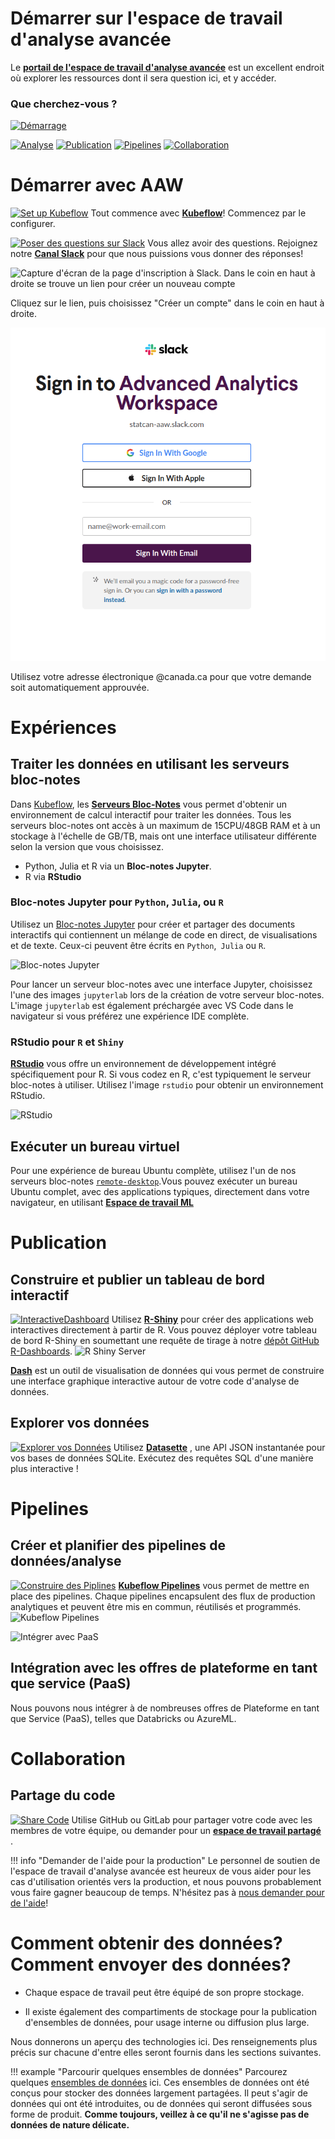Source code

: # Démarrer sur l'espace de travail d'analyse avancée

Le
**[portail de l'espace de travail d'analyse avancée](https://portal.covid.cloud.statcan.ca)**
est un excellent endroit où explorer les ressources dont il sera question ici,
et y accéder.

### Que cherchez-vous ?

[![Démarrage](images/Commencer.PNG)](#démarrer-avec-l'aw)

[![Analyse](images/Analyse.PNG)](#experiences)
[![Publication](images/Publication.PNG)](#publication)
[![Pipelines](images/Pipelines.PNG)](#pipelines)
[![Collaboration](images/Collaboration.PNG)](#collaboration)

# Démarrer avec AAW

[![Set up Kubeflow](images/ConfigurerKubeflow.PNG)](1-Experiences/Kubeflow/)
Tout commence avec **[Kubeflow](1-Experiences/Kubeflow/)**! Commencez par le
configurer.

[![Poser des questions sur Slack](images/Slack.PNG)](https://statcan-aaw.slack.com/)
Vous allez avoir des questions. Rejoignez notre
**[Canal Slack](https://statcan-aaw.slack.com/)** pour que nous puissions vous
donner des réponses!

![Capture d'écran de la page d'inscription à Slack.  Dans le coin en haut à droite se trouve un lien pour créer un nouveau compte](images/SlackAAW.PNG)

Cliquez sur le lien, puis choisissez "Créer un compte" dans le coin en haut à
droite.

![Capture d'écran de la page Slack du nouveau compte, avec une case pour utiliser votre courriel @canada.ca](images/SlackAAW2.PNG)

Utilisez votre adresse électronique @canada.ca pour que votre demande soit
automatiquement approuvée.

# Expériences

## Traiter les données en utilisant les serveurs bloc-notes

Dans [Kubeflow](1-Experiences/Kubeflow/), les
**[Serveurs Bloc-Notes](1-Experiences/Jupyter.md)** vous permet d'obtenir un
environnement de calcul interactif pour traiter les données. Tous les serveurs
bloc-notes ont accès à un maximum de 15CPU/48GB RAM et à un stockage à l'échelle
de GB/TB, mais ont une interface utilisateur différente selon la version que
vous choisissez.

- Python, Julia et R via un **Bloc-notes Jupyter**.
- R via **RStudio**

### Bloc-notes Jupyter pour `Python`, `Julia`, ou `R`

Utilisez un [Bloc-notes Jupyter](https://jupyter.org/) pour créer et partager
des documents interactifs qui contiennent un mélange de code en direct, de
visualisations et de texte. Ceux-ci peuvent être écrits en `Python`,` Julia` ou
`R`.

![Bloc-notes Jupyter](images/jupyter_in_action.png)

Pour lancer un serveur bloc-notes avec une interface Jupyter, choisissez l'une
des images `jupyterlab` lors de la création de votre serveur bloc-notes. L'image
`jupyterlab` est également préchargée avec VS Code dans le navigateur si vous
préférez une expérience IDE complète.

### RStudio pour `R` et `Shiny`

**[RStudio](1-Experiences/RStudio.md)** vous offre un environnement de
développement intégré spécifiquement pour R. Si vous codez en R, c'est
typiquement le serveur bloc-notes à utiliser. Utilisez l'image `rstudio` pour
obtenir un environnement RStudio.

![RStudio](images/rstudio_visual.png)

## Exécuter un bureau virtuel

Pour une expérience de bureau Ubuntu complète, utilisez l'un de nos serveurs
bloc-notes [`remote-desktop`](1-Experiences/Bureau-virtuel).Vous pouvez exécuter
un bureau Ubuntu complet, avec des applications typiques, directement dans votre
navigateur, en utilisant
[**Espace de travail ML**](1-Experiences/Bureau-virtuel.md)

# Publication

## Construire et publier un tableau de bord interactif

[![InteractiveDashboard](images/Publier.png)](./2-Publication/R-Shiny.md)
Utilisez **[R-Shiny](./2-Publication/R-Shiny.md)** pour créer des applications
web interactives directement à partir de R. Vous pouvez déployer votre tableau
de bord R-Shiny en soumettant une requête de tirage à notre
[dépôt GitHub R-Dashboards](https://github.com/statcan/R-dashboards).
![R Shiny Server](images/readme/shiny_ui.png)

**[Dash](./2-Publication/Dash.md)** est un outil de visualisation de données qui
vous permet de construire une interface graphique interactive autour de votre
code d'analyse de données.

## Explorer vos données

[![Explorer vos Données](images/ExplorerDonnees.PNG)](./2-Publication/Datasette.md)
Utilisez **[Datasette](./2-Publication/Datasette.md)** , une API JSON
instantanée pour vos bases de données SQLite. Exécutez des requêtes SQL d'une
manière plus interactive !

# Pipelines

## Créer et planifier des pipelines de données/analyse

[![Construire des Piplines](images/ConstruirePipelines.png)](/3-Pipelines/Kubeflow-Pipelines/)
**[Kubeflow Pipelines](./3-Pipelines/Kubeflow-Pipelines.md)** vous permet de
mettre en place des pipelines. Chaque pipelines encapsulent des flux de
production analytiques et peuvent être mis en commun, réutilisés et programmés.
![Kubeflow Pipelines](images/readme/kubeflow_pipeline.png)

![Intégrer avec PaaS](images/IntegrerPaaS.png)

## Intégration avec les offres de plateforme en tant que service (PaaS)

Nous pouvons nous intégrer à de nombreuses offres de Plateforme en tant que
Service (PaaS), telles que Databricks ou AzureML.

# Collaboration

## Partage du code

[![Share Code](images/PartagezVotreCode.png)](./Collaboration.md) Utilise GitHub
ou GitLab pour partager votre code avec les membres de votre équipe, ou demander
pour un **[espace de travail partagé](./Collaboration.md)** .

<!-- prettier-ignore -->
!!! info "Demander de l'aide pour la production"
    Le personnel de soutien de l'espace de travail d'analyse avancée est heureux
    de vous aider pour les cas d'utilisation orientés vers la production,
    et nous pouvons probablement vous faire gagner beaucoup de temps.
    N'hésitez pas à [nous demander pour de l'aide](Aide)!

# Comment obtenir des données? Comment envoyer des données?

- Chaque espace de travail peut être équipé de son propre stockage.

- Il existe également des compartiments de stockage pour la publication
  d'ensembles de données, pour usage interne ou diffusion plus large.

Nous donnerons un aperçu des technologies ici. Des renseignements plus précis
sur chacune d'entre elles seront fournis dans les sections suivantes.

<!-- prettier-ignore -->
!!! example "Parcourir quelques ensembles de données"
    Parcourez quelques [ensembles de données](https://datasets.covid.cloud.statcan.ca)
    ici. Ces ensembles de données ont été conçus pour stocker des données
    largement partagées. Il peut s'agir de données qui ont été introduites, ou
    de données qui seront diffusées sous forme de produit. **Comme toujours,
    veillez à ce qu'il ne s'agisse pas de données de nature délicate.**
☆ ☆ ☆ ☆ ☆
PROBLEM DESCRIPTION =>
Wherever a line in the entries above holds "coin", copy that line.

RESPONSE BELOW =>
![Capture d'écran de la page d'inscription à Slack.  Dans le coin en haut à droite se trouve un lien pour créer un nouveau compte](images/SlackAAW.PNG)
Cliquez sur le lien, puis choisissez "Créer un compte" dans le coin en haut à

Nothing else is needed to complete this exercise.